The first line contains a single integer $$$t$$$ ($$$1 \le t \le 10^4$$$) — the number of testcases.

The first line of each testcase contains three integers $$$n, m$$$ and $$$k$$$ ($$$2 \le n \le 2 \cdot 10^4$$$; $$$0 \le m \le 2 \cdot 10^4$$$; $$$2 \le k \le 10$$$).

The $$$i$$$-th of the next $$$m$$$ lines contains a description of a constraint.
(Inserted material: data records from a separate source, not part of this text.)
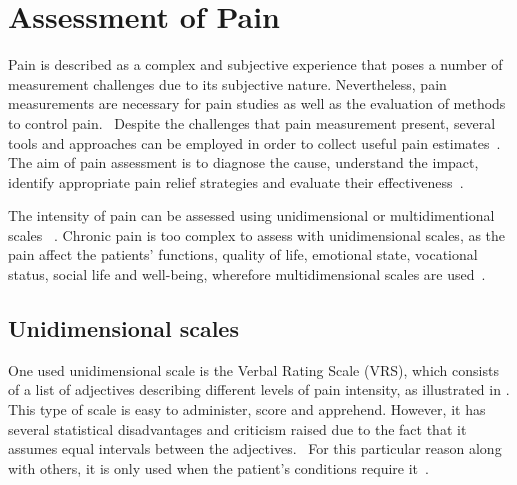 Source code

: \section{Assessment of Pain}
Pain is described as a complex and subjective experience that poses a number of measurement challenges due to its subjective nature. Nevertheless, pain measurements are necessary for pain studies as well as the evaluation of methods to control pain.~\cite{Jensen2001} %
Despite the challenges that pain measurement present, several tools and approaches can be employed in order to collect useful pain estimates~\cite{Younger2010}. The aim of pain assessment is to diagnose the cause, understand the impact, identify appropriate pain relief strategies and evaluate their effectiveness~\cite{Briggs2010}.


The intensity of pain can be assessed using unidimensional or multidimentional scales ~\cite{Jensen2001}.
Chronic pain is too complex to assess with unidimensional scales, as the pain affect the patients' functions, quality of life, emotional state, vocational status, social life and well-being, wherefore multidimensional scales are used~\cite{Ebert2010}. 


\subsection{Unidimensional scales}
One used unidimensional scale is the Verbal Rating Scale (VRS), which consists of a list of adjectives describing different levels of pain intensity, as illustrated in . This type of scale is easy to administer, score and apprehend. However, it has several statistical disadvantages and criticism raised due to the fact that it assumes equal intervals between the adjectives.~\cite{Jensen2001} For this particular reason along with others, it is only used when the patient's conditions require it~\cite{Jensen1986}. 

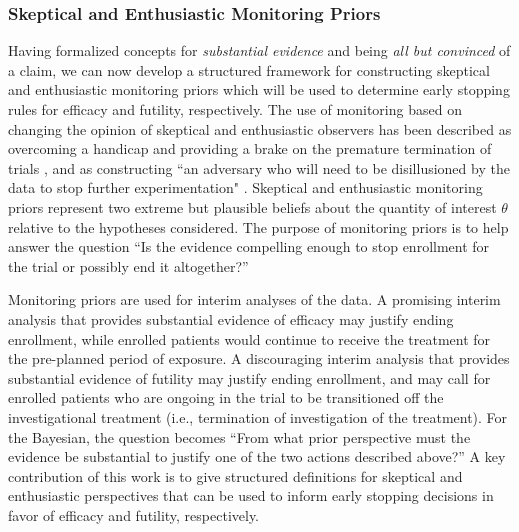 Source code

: \documentclass[useAMS,usenatbib,referee]{biom}
\begin{document}
\subsubsection{Skeptical and Enthusiastic Monitoring Priors}\label{sec:MP}
Having formalized concepts for \textit{substantial evidence} and  being \textit{all but convinced} of a claim, 
we can now develop a structured framework for constructing skeptical and enthusiastic monitoring priors which will be used to 
determine early stopping rules for efficacy and futility, respectively.
%
The use of monitoring based on changing the opinion of skeptical and enthusiastic observers has been described as overcoming a 
handicap \citep{Freedman1989} and providing a brake on the premature termination of trials \citep{Fayers1997}, and as 
constructing ``an adversary who will need to be disillusioned by the data to stop further experimentation" \citep{Spiegelhalter1994}. 
%
Skeptical and enthusiastic monitoring priors represent two extreme but plausible beliefs about the quantity of interest $\theta$ relative to the hypotheses considered.
%
The purpose of monitoring priors is to help answer the question ``Is the evidence compelling enough to stop enrollment for the trial or possibly end it altogether?''

Monitoring priors are used for interim analyses of the data. 
A promising interim analysis that provides substantial evidence of efficacy may justify ending enrollment, while enrolled patients would continue 
to receive the treatment for the pre-planned period of exposure. 
%
A discouraging interim analysis that provides substantial evidence of futility may justify ending enrollment, and may call for enrolled patients 
who are ongoing in the trial to be transitioned off the investigational treatment (i.e., termination of investigation of the treatment). 
%
For the Bayesian, the question becomes ``From what prior perspective must the evidence be substantial to justify one of the two actions described above?''
%
A key contribution of this work is to give structured definitions for skeptical and enthusiastic perspectives that can be used 
to inform early stopping decisions in favor of efficacy and futility, respectively.
\end{document}
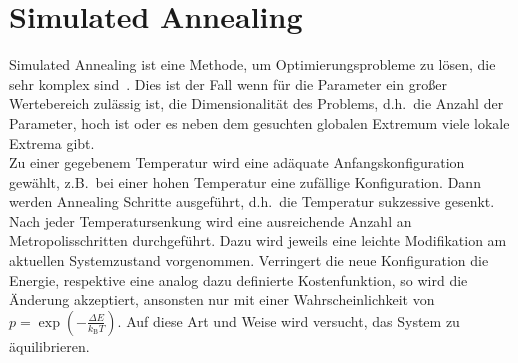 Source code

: \section{Simulated Annealing}
Simulated Annealing ist eine Methode, um Optimierungsprobleme zu lösen, die sehr komplex sind~\parencite{nr}. Dies ist der Fall wenn für die Parameter ein großer Wertebereich zulässig ist, die Dimensionalität des Problems, d.h.\ die Anzahl der Parameter, hoch ist oder es neben dem gesuchten globalen Extremum viele lokale Extrema gibt. \\
Zu einer gegebenem Temperatur wird eine adäquate Anfangskonfiguration gewählt, z.B.\ bei einer hohen Temperatur eine zufällige Konfiguration. Dann werden Annealing Schritte ausgeführt, d.h.\ die Temperatur sukzessive gesenkt. Nach jeder Temperatursenkung wird eine ausreichende Anzahl an Metropolisschritten durchgeführt. Dazu wird jeweils eine leichte Modifikation am aktuellen Systemzustand vorgenommen. Verringert die neue Konfiguration die Energie, respektive eine analog dazu definierte Kostenfunktion, so wird die Änderung akzeptiert, ansonsten nur mit einer Wahrscheinlichkeit von $p=\exp\left(-\frac{\Delta E}{k_\mathrm{B}T}\right)$. Auf diese Art und Weise wird versucht, das System zu äquilibrieren.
Each constraint is of one of three following types:

• $$$1~i~x$$$ ($$$1 \le i \le n$$$; $$$1 \le x \le k$$$): $$$a_i$$$ should not be equal to $$$x$$$;
• $$$2~i~j~x$$$ ($$$1 \le i < j \le n$$$; $$$2 \le x \le 2 \cdot k$$$): $$$a_i + a_j$$$ should be less than or equal to $$$x$$$;
• $$$3~i~j~x$$$ ($$$1 \le i < j \le n$$$; $$$2 \le x \le 2 \cdot k$$$): $$$a_i + a_j$$$ should be greater than or equal to $$$x$$$.

The sum of $$$n$$$ over all testcases doesn't exceed $$$2 \cdot 10^4$$$. The sum of $$$m$$$ over all testcases doesn't exceed $$$2 \cdot 10^4$$$.